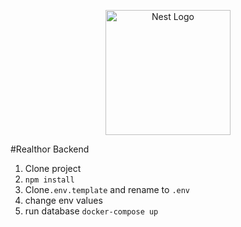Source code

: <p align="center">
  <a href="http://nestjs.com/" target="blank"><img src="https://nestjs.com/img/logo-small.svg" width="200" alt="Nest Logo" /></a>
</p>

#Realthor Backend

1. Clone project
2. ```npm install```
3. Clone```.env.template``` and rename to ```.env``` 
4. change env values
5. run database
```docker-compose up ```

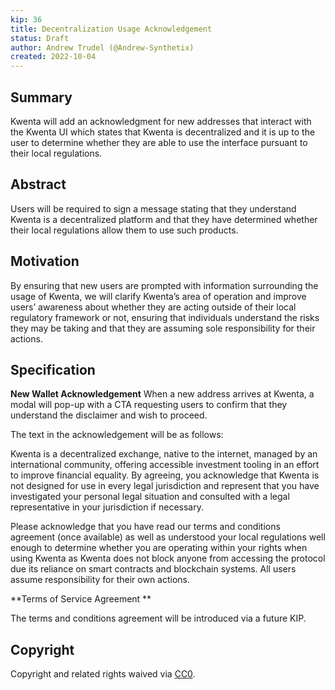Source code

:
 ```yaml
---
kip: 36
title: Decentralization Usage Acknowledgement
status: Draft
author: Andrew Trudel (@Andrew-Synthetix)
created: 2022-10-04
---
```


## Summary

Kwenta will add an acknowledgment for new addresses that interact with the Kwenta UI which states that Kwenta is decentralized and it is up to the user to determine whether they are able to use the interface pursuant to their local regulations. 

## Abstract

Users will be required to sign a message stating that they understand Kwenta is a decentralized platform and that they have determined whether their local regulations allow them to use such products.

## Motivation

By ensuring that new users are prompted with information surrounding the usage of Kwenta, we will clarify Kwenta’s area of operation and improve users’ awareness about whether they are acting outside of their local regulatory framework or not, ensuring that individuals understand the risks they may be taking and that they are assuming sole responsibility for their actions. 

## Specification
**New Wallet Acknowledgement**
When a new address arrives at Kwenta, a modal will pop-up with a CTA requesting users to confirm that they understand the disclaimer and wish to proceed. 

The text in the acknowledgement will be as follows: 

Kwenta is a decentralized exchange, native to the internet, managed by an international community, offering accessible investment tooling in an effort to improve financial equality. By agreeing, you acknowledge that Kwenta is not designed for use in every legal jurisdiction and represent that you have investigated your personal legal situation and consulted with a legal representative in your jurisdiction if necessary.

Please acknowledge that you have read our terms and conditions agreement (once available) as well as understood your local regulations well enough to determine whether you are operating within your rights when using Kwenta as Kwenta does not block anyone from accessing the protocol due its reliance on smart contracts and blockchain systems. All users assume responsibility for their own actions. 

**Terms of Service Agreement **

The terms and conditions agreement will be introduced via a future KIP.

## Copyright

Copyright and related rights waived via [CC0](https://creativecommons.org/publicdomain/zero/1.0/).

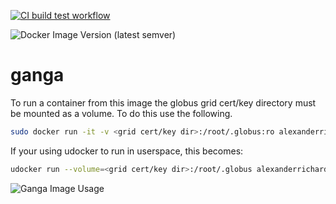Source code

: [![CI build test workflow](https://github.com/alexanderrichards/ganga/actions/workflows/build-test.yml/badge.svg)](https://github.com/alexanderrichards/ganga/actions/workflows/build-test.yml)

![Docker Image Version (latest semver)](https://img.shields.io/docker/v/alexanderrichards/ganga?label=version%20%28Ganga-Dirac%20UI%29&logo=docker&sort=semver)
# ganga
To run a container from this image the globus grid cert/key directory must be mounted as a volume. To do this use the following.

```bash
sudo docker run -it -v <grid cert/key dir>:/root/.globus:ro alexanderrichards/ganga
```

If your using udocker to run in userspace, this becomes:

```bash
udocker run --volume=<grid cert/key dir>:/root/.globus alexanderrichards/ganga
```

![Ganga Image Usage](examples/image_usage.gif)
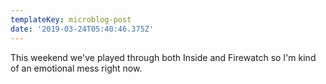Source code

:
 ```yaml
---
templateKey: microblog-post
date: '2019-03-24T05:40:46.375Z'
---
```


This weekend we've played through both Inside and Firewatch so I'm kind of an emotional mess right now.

--*--

### Exercise objective
All entries above should be returned exactly, apart from their pictures.

### Solution for this exercise
Source code

: <p align="center">
  <a href="http://nestjs.com/" target="blank"><img src="https://nestjs.com/img/logo-small.svg" width="200" alt="Nest Logo" /></a>
</p>

#Realthor Backend

1. Clone project
2. ```npm install```
3. Clone```.env.template``` and rename to ```.env``` 
4. change env values
5. run database
```docker-compose up ```

Source code

:
 ```yaml
---
kip: 36
title: Decentralization Usage Acknowledgement
status: Draft
author: Andrew Trudel (@Andrew-Synthetix)
created: 2022-10-04
---
```


## Summary

Kwenta will add an acknowledgment for new addresses that interact with the Kwenta UI which states that Kwenta is decentralized and it is up to the user to determine whether they are able to use the interface pursuant to their local regulations. 

## Abstract

Users will be required to sign a message stating that they understand Kwenta is a decentralized platform and that they have determined whether their local regulations allow them to use such products.

## Motivation

By ensuring that new users are prompted with information surrounding the usage of Kwenta, we will clarify Kwenta’s area of operation and improve users’ awareness about whether they are acting outside of their local regulatory framework or not, ensuring that individuals understand the risks they may be taking and that they are assuming sole responsibility for their actions. 

## Specification
**New Wallet Acknowledgement**
When a new address arrives at Kwenta, a modal will pop-up with a CTA requesting users to confirm that they understand the disclaimer and wish to proceed. 

The text in the acknowledgement will be as follows: 

Kwenta is a decentralized exchange, native to the internet, managed by an international community, offering accessible investment tooling in an effort to improve financial equality. By agreeing, you acknowledge that Kwenta is not designed for use in every legal jurisdiction and represent that you have investigated your personal legal situation and consulted with a legal representative in your jurisdiction if necessary.

Please acknowledge that you have read our terms and conditions agreement (once available) as well as understood your local regulations well enough to determine whether you are operating within your rights when using Kwenta as Kwenta does not block anyone from accessing the protocol due its reliance on smart contracts and blockchain systems. All users assume responsibility for their own actions. 

**Terms of Service Agreement **

The terms and conditions agreement will be introduced via a future KIP.

## Copyright

Copyright and related rights waived via [CC0](https://creativecommons.org/publicdomain/zero/1.0/).

Source code

: [![CI build test workflow](https://github.com/alexanderrichards/ganga/actions/workflows/build-test.yml/badge.svg)](https://github.com/alexanderrichards/ganga/actions/workflows/build-test.yml)

![Docker Image Version (latest semver)](https://img.shields.io/docker/v/alexanderrichards/ganga?label=version%20%28Ganga-Dirac%20UI%29&logo=docker&sort=semver)
# ganga
To run a container from this image the globus grid cert/key directory must be mounted as a volume. To do this use the following.

```bash
sudo docker run -it -v <grid cert/key dir>:/root/.globus:ro alexanderrichards/ganga
```

If your using udocker to run in userspace, this becomes:

```bash
udocker run --volume=<grid cert/key dir>:/root/.globus alexanderrichards/ganga
```

![Ganga Image Usage](examples/image_usage.gif)
Source code

:
 ```yaml
---
templateKey: microblog-post
date: '2019-03-24T05:40:46.375Z'
---
```


This weekend we've played through both Inside and Firewatch so I'm kind of an emotional mess right now.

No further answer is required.